__Work instruction__. Search term "begin": copy each line of the data containing it.

Stored data:
--*--
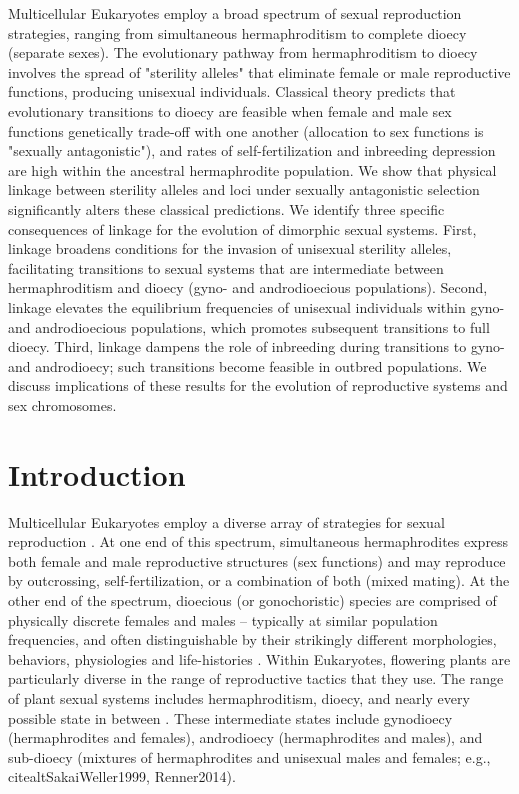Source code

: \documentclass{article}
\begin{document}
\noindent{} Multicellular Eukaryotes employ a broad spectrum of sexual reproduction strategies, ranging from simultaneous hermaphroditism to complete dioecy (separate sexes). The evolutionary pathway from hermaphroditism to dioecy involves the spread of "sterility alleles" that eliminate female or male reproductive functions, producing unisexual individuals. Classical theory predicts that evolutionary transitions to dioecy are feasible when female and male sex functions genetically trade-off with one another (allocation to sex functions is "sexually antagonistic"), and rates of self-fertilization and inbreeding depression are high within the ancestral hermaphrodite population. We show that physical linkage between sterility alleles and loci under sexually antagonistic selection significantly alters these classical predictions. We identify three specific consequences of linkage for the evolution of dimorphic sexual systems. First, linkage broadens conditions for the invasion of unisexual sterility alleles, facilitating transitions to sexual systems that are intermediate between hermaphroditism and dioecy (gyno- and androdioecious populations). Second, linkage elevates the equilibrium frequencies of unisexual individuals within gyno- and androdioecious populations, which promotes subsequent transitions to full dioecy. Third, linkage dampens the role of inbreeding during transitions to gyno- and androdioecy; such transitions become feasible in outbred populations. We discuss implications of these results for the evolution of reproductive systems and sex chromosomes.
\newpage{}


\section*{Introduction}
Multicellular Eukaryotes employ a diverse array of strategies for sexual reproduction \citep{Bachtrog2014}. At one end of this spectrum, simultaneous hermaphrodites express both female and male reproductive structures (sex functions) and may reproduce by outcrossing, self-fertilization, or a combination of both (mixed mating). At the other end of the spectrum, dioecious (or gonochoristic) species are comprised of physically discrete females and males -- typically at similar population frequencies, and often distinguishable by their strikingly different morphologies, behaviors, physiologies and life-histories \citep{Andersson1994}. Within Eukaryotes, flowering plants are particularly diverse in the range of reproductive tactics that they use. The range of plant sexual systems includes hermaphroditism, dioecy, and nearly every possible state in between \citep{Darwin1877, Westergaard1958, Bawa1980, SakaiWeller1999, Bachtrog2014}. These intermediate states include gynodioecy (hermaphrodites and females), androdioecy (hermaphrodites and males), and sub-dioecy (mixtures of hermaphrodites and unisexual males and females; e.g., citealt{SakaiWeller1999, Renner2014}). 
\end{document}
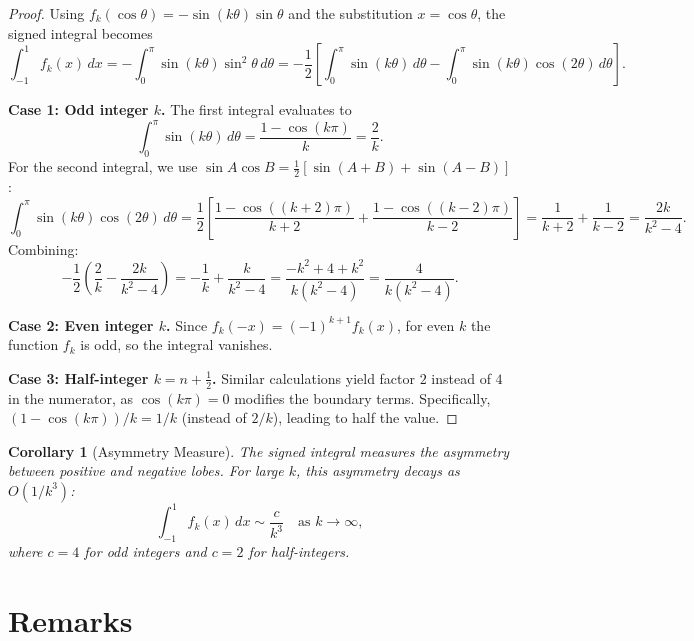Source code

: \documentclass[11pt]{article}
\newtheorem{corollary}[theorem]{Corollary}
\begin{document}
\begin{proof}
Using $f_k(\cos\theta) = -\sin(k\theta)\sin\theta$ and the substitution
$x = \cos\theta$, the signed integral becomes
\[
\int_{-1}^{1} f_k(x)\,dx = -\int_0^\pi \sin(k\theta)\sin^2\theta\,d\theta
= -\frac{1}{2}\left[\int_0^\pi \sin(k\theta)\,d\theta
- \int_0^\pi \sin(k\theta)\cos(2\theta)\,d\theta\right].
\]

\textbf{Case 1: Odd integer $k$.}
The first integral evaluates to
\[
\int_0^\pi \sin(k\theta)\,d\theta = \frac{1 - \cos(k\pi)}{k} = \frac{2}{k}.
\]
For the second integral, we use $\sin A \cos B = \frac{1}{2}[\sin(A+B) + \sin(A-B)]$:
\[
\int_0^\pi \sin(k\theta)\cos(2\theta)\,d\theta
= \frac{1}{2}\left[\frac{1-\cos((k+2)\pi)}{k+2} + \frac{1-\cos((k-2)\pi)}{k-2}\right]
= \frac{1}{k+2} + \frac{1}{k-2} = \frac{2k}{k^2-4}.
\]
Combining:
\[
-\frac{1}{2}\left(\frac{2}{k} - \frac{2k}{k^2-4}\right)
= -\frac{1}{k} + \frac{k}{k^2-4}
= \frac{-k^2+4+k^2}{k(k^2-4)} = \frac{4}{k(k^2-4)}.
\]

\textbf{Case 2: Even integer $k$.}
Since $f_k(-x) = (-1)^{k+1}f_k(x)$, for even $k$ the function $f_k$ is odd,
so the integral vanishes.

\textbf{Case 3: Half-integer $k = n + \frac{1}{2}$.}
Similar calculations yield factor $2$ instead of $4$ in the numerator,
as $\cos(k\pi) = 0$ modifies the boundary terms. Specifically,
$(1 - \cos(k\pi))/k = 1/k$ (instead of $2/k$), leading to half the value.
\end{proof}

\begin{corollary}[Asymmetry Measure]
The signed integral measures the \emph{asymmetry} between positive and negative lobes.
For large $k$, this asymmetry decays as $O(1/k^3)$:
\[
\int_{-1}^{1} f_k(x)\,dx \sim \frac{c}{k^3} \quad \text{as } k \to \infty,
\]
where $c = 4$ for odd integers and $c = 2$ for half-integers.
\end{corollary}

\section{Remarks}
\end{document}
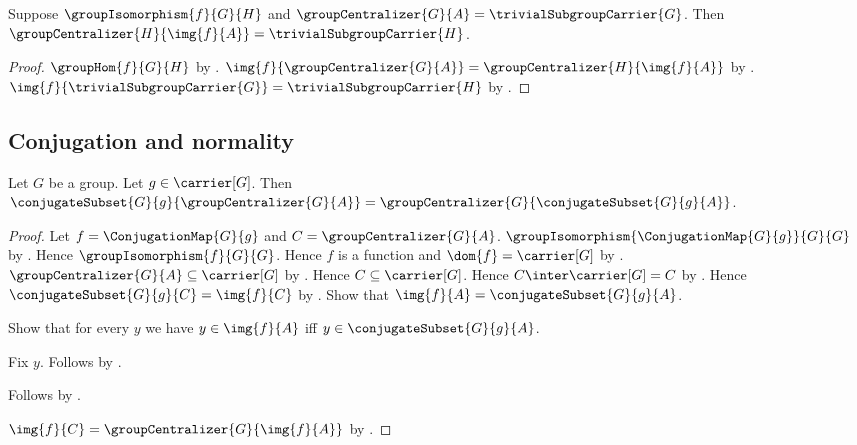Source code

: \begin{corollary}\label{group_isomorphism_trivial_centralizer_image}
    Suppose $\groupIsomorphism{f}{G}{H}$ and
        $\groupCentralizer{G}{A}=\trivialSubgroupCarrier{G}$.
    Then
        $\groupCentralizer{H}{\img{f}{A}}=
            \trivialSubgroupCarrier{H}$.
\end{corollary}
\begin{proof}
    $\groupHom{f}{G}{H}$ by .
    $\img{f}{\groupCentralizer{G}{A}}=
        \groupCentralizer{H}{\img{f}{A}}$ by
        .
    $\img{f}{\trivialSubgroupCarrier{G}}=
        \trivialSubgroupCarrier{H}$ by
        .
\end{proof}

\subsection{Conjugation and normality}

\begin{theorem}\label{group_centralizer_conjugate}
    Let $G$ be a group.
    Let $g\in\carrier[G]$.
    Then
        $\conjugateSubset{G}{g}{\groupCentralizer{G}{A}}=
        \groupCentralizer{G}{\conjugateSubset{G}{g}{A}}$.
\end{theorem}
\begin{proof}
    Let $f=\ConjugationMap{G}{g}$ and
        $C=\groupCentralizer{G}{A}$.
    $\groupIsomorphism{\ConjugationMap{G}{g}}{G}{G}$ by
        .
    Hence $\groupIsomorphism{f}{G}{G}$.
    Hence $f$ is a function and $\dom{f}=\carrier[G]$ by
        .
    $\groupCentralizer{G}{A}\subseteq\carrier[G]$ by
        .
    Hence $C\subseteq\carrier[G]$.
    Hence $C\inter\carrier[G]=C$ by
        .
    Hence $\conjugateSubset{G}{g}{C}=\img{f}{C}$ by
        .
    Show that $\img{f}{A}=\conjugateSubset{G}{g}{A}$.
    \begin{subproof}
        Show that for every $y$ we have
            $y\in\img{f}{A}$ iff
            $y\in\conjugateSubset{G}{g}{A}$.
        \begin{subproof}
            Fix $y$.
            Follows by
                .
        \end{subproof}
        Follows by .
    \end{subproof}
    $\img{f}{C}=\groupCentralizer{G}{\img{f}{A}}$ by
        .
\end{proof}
--*--
__Answer box__.
\begin{document}
\begin{document}
\begin{proof}
\begin{corollary}[Asymmetry Measure]
: \begin{corollary}\label{group_isomorphism_trivial_centralizer_image}
\begin{proof}
\begin{theorem}\label{group_centralizer_conjugate}
\begin{proof}
    \begin{subproof}
        \begin{subproof}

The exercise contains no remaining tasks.